Вот уже 2 недели, что я на персидской территории. Приехал сюда 31 декабря. Сначала и в особенности в пути было несказанно тяжело. Казалось, что я действительно еду на край света. На четвертые сутки доехал лишь до Баку. А там еще 16 часов через море только для того, чтобы достичь Персии. В Энзели (персидский порт) встретил меня от имени ген. Баратова ген. Шах-Назаров. Очень милый и доброжелательный старик. Нам предстояло сделать 300 верст на автомобиле по шоссе. Эта дорога русская, называется Энзели-Тегеранской, но имеет несколько веток, например, почти до занятого теперь турками города Камадана.

Так как фактически невозможно проехать эти 300 верст между Энзели и штабом Баратова, в один день или в один раз – пришлось остановиться ночевать в местечке Менжим. Там на питательном пункте Земского Союза мне и моим спутникам было приготовлено помещение. Дома персидские не подлежат описанию. Они построены все из простой глины (не кирпич) перемешанной с соломой. Скорее имеет вид – навоза, чем строительного материала. Потом, ввиду страшного летнего зноя (до 65° Реом[юра]) у персов двери нет, а просто зияющая дырка, и окон тоже не полагается – просто сплошная стенка. Уже русскими руками, в тех постройках, в которых живут войска или расположены разные учреждения – пробиты маленькие окна и поставлены поганые печи, которые топятся тертым и прессованным верблюжьим навозом. Можешь себе представить какой прекрасный воздух.

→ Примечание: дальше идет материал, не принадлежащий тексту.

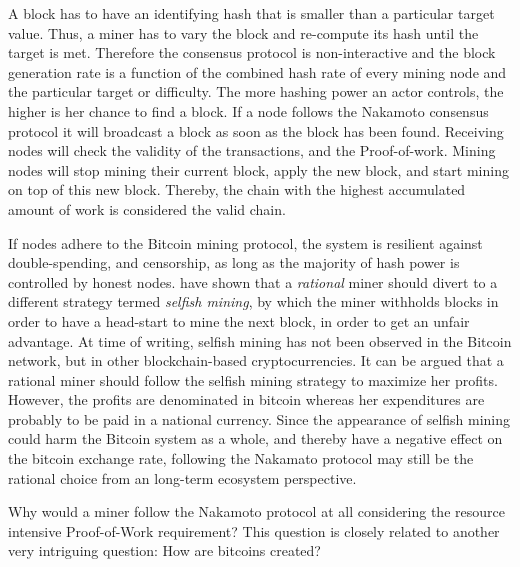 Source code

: A block has to have an identifying hash that is smaller than a particular target value. Thus, a miner has to vary the block and re-compute its hash until the target is met. Therefore the consensus protocol is non-interactive and the block generation rate is a function of the combined hash rate of every mining node and the particular target or difficulty. The more hashing power an actor controls, the higher is her chance to find a block. If a node follows the Nakamoto consensus protocol it will broadcast a block as soon as the block has been found. Receiving nodes will check the validity of the transactions, and the Proof-of-work. Mining nodes will stop mining their current block, apply the new block, and start mining on top of this new block. Thereby, the chain with the highest accumulated amount of work is considered the valid chain. 

If nodes adhere to the Bitcoin mining protocol, the system is resilient against double-spending, and censorship, as long as the majority of hash power is controlled by honest nodes. \cite{Eyal2014} have shown that a \emph{rational} miner should divert to a different strategy termed \emph{selfish mining}, by which the miner withholds blocks in order to have a head-start to mine the next block, in order to get an unfair advantage. At time of writing, selfish mining has not been observed in the Bitcoin network, but in other blockchain-based cryptocurrencies. It can be argued that a rational miner should follow the selfish mining strategy to maximize her profits. However, the profits are denominated in bitcoin whereas her expenditures are probably to be paid in a national currency. Since the appearance of selfish mining could harm the Bitcoin system as a whole, and thereby have a negative effect on the bitcoin exchange rate, following the Nakamato protocol may still be the rational choice from an long-term ecosystem perspective. 


Why would a miner follow the Nakamoto protocol at all considering the resource intensive Proof-of-Work requirement? This question is closely related to another very intriguing question: How are bitcoins created?

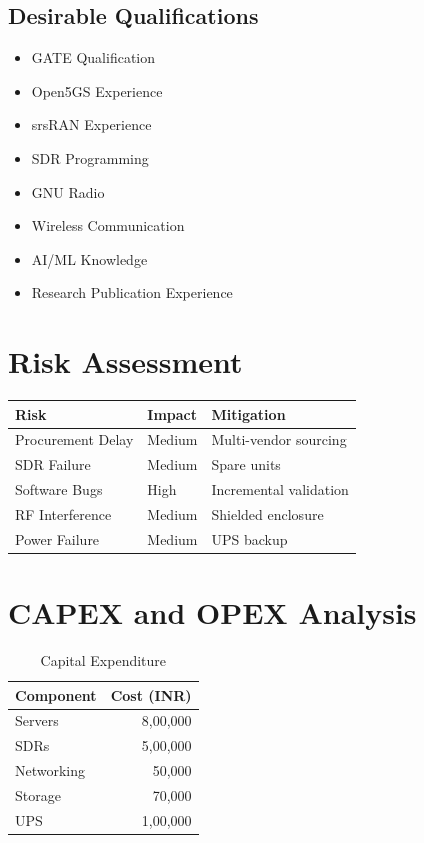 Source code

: \documentclass[12pt,a4paper]{article}
\begin{document}
\subsection{Desirable Qualifications}

\begin{itemize}
	\item GATE Qualification
	\item Open5GS Experience
	\item srsRAN Experience
	\item SDR Programming
	\item GNU Radio
	\item Wireless Communication
	\item AI/ML Knowledge
	\item Research Publication Experience
\end{itemize}


\section{Risk Assessment}
\begin{longtable}{|p{4cm}|p{3cm}|p{6cm}|}
	\hline
	Risk & Impact & Mitigation \\
	\hline
	Procurement Delay & Medium & Multi-vendor sourcing \\
	SDR Failure & Medium & Spare units \\
	Software Bugs & High & Incremental validation \\
	RF Interference & Medium & Shielded enclosure \\
	Power Failure & Medium & UPS backup \\
	\hline
\end{longtable}

\section{CAPEX and OPEX Analysis}
\begin{table}[h]
	\centering
	\caption{Capital Expenditure}
	\begin{tabular}{|l|r|}
		\hline
		Component & Cost (INR) \\
		\hline
		Servers & 8,00,000 \\
		SDRs & 5,00,000 \\
		Networking & 50,000 \\
		Storage & 70,000 \\
		UPS & 1,00,000 \\
		\hline
	\end{tabular}
\end{table}
\end{document}
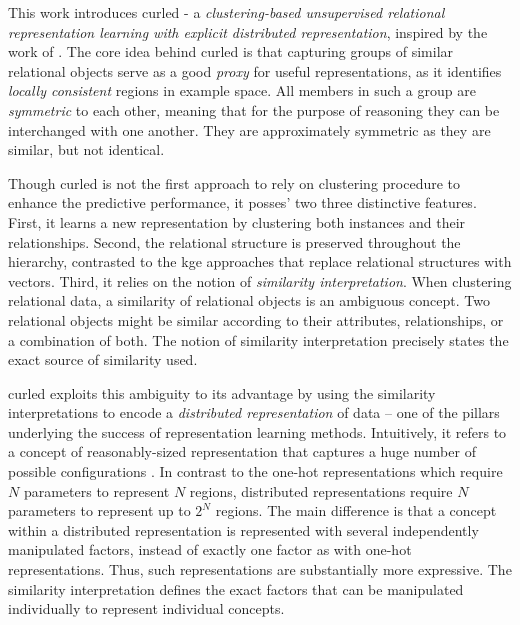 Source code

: This work introduces \gls{curled} - a \textit{clustering-based unsupervised relational representation learning with explicit distributed representation}, inspired by the work of \cite{coates2011analysis}.
The core idea behind \gls{curled} is that capturing groups of similar relational objects serve as a good \textit{proxy} for useful representations, as it identifies \textit{locally consistent} regions in example space.
All members in such a group are \textit{symmetric} to each other, meaning that for the purpose of reasoning they can be interchanged with one another.
They are approximately symmetric as they are similar, but not identical.



Though \gls{curled} is not the first approach to rely on clustering procedure to enhance the predictive performance, it posses' two three distinctive features.
First, it learns a new representation by clustering both instances and their relationships.
Second, the relational structure is  preserved throughout the hierarchy, contrasted to the \gls{kge} approaches that replace relational structures with vectors.
Third, it relies on the notion of \textit{similarity interpretation}.
When clustering relational data, a similarity of relational objects is an ambiguous concept.
Two relational objects might be similar according to their attributes, relationships, or a combination of both.
The notion of similarity interpretation precisely states the exact source of similarity used.



\gls{curled} exploits this ambiguity to its advantage by using the similarity interpretations to encode a \textit{distributed representation} of data -- one of the pillars underlying the success of representation learning methods.
Intuitively, it refers to a concept of  reasonably-sized representation that captures a huge number of possible configurations \cite{Bengio2013RLR}.
In contrast to the one-hot representations which require $N$ parameters to represent $N$ regions,  distributed representations require $N$ parameters to represent up to $2^N$ regions.
The main difference is that a concept within a distributed representation is represented with several independently manipulated factors, instead of exactly one factor as with one-hot representations.
Thus, such representations are substantially more expressive. 
The similarity interpretation defines the exact factors that can be manipulated individually to represent individual concepts.



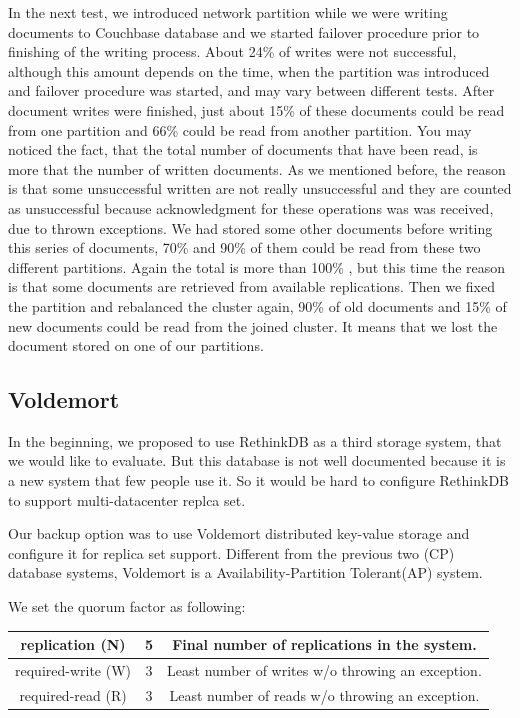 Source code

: \documentclass[a4paper]{article}
\begin{document}
In the next test, we introduced network partition while we were writing documents to Couchbase database and we started failover procedure prior to finishing of the writing process. 
About 24\% of writes were not successful, although this amount depends on the time, when the partition was introduced and failover procedure was started, and may vary between different tests.
After document writes were finished, just about 15\% of these documents could be read from one partition and 66\% could be read from another partition.
You may noticed the fact, that the total number of documents that have been read, is more that the number of written documents.
As we mentioned before, the reason is that some unsuccessful written are not really unsuccessful and they are counted as unsuccessful because acknowledgment for these operations was was received, due to thrown exceptions. 
We had stored some other documents before writing this series of documents, 70\% and 90\% of them could be read from these two different partitions.
Again the total is more than 100\% , but this time the reason is that some documents are retrieved from available replications. 
Then we fixed the partition and rebalanced the cluster again, 90\% of old documents and 15\% of new documents could be read from the joined cluster.
It means that we lost the document stored on one of our partitions.

\subsection{Voldemort}

In the beginning, we proposed to use RethinkDB as a third storage system, that we would like to evaluate. But this database is not well documented because it is a new system that few people use it. So it would be hard to configure RethinkDB to support multi-datacenter replca set\cite{rethinkdb}.

Our backup option was to use Voldemort distributed key-value storage and configure it for replica set support. Different from the previous two (CP) database systems, Voldemort is a Availability-Partition Tolerant(AP) system\cite{nathan2010}. 

We set the quorum factor as following:

\begin{table}[hb]
  \centering
  \begin{tabular}{|c|c|c|}
    \hline
    replication (N) & 5 & Final number of replications in the system. \\
    \hline
    required-write (W) & 3 & Least number of writes w/o throwing an exception. \\
    \hline
    required-read (R) & 3 & Least number of reads w/o throwing an exception. \\
    \hline
  \end{tabular}
\end{table}
\end{document}
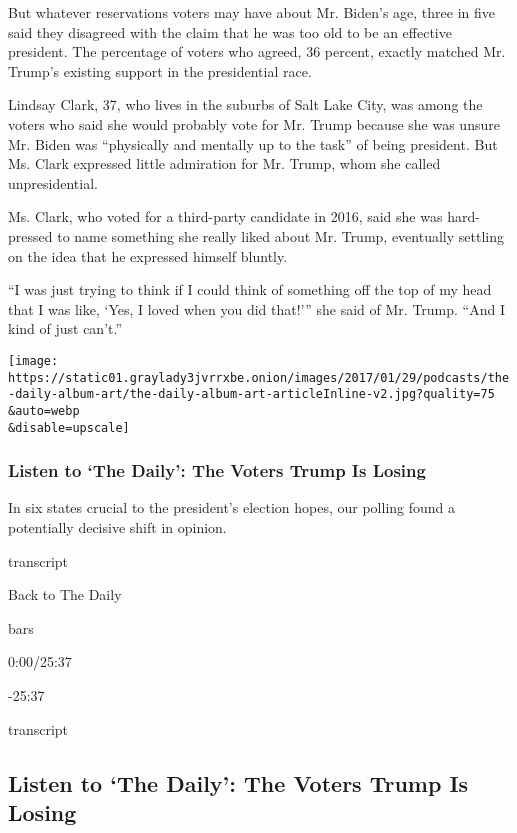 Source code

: But whatever reservations voters may have about Mr. Biden's age, three
in five said they disagreed with the claim that he was too old to be an
effective president. The percentage of voters who agreed, 36 percent,
exactly matched Mr. Trump's existing support in the presidential race.

Lindsay Clark, 37, who lives in the suburbs of Salt Lake City, was among
the voters who said she would probably vote for Mr. Trump because she
was unsure Mr. Biden was ``physically and mentally up to the task'' of
being president. But Ms. Clark expressed little admiration for Mr.
Trump, whom she called unpresidential.

Ms. Clark, who voted for a third-party candidate in 2016, said she was
hard-pressed to name something she really liked about Mr. Trump,
eventually settling on the idea that he expressed himself bluntly.

``I was just trying to think if I could think of something off the top
of my head that I was like, `Yes, I loved when you did that!''' she said
of Mr. Trump. ``And I kind of just can't.''

\texttt{[image: https://static01.graylady3jvrrxbe.onion/images/2017/01/29/podcasts/the-daily-album-art/the-daily-album-art-articleInline-v2.jpg?quality=75\\\&auto=webp\\\&disable=upscale]}

\hypertarget{listen-to-the-daily-the-voters-trump-is-losing}{%
\subsubsection{Listen to `The Daily': The Voters Trump Is
Losing}\label{listen-to-the-daily-the-voters-trump-is-losing}}

In six states crucial to the president's election hopes, our polling
found a potentially decisive shift in opinion.

transcript

Back to The Daily

bars

0:00/25:37

-25:37

transcript

\hypertarget{listen-to-the-daily-the-voters-trump-is-losing-1}{%
\subsection{Listen to `The Daily': The Voters Trump Is
Losing}\label{listen-to-the-daily-the-voters-trump-is-losing-1}}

Климат тут странный. Днем, когда выходит солнце, все размякает и тогда тепло, градусов 8–10. Зато после заката делается страшно холодно. Т. е. температура и не такая низкая, но как то пронизывающе. Горы все покрыты, конечно, густым снегом.

Что касается природы, то она страшно однообразна. Еще в Энзели (около моря) много растительности, но чем больше уходишь в горы – растительности делается меньше, и, наконец, остаются одни лишь желто-серого цвета холмы, скалы и горы. Мне кажется, что на Луне такая Богом проклятая природа. Даже селения персов не вносят разнообразия в общую однотонную картину, ибо, как я уже сказал – селения эти построены из смеси глины, соломы и верблюжьего помета. Что у персов удивительно, это их водоснабжение. Они проводят ее куда угодно при помощи канав. Рисовых полей очень много. Это главный рассадник лихорадок.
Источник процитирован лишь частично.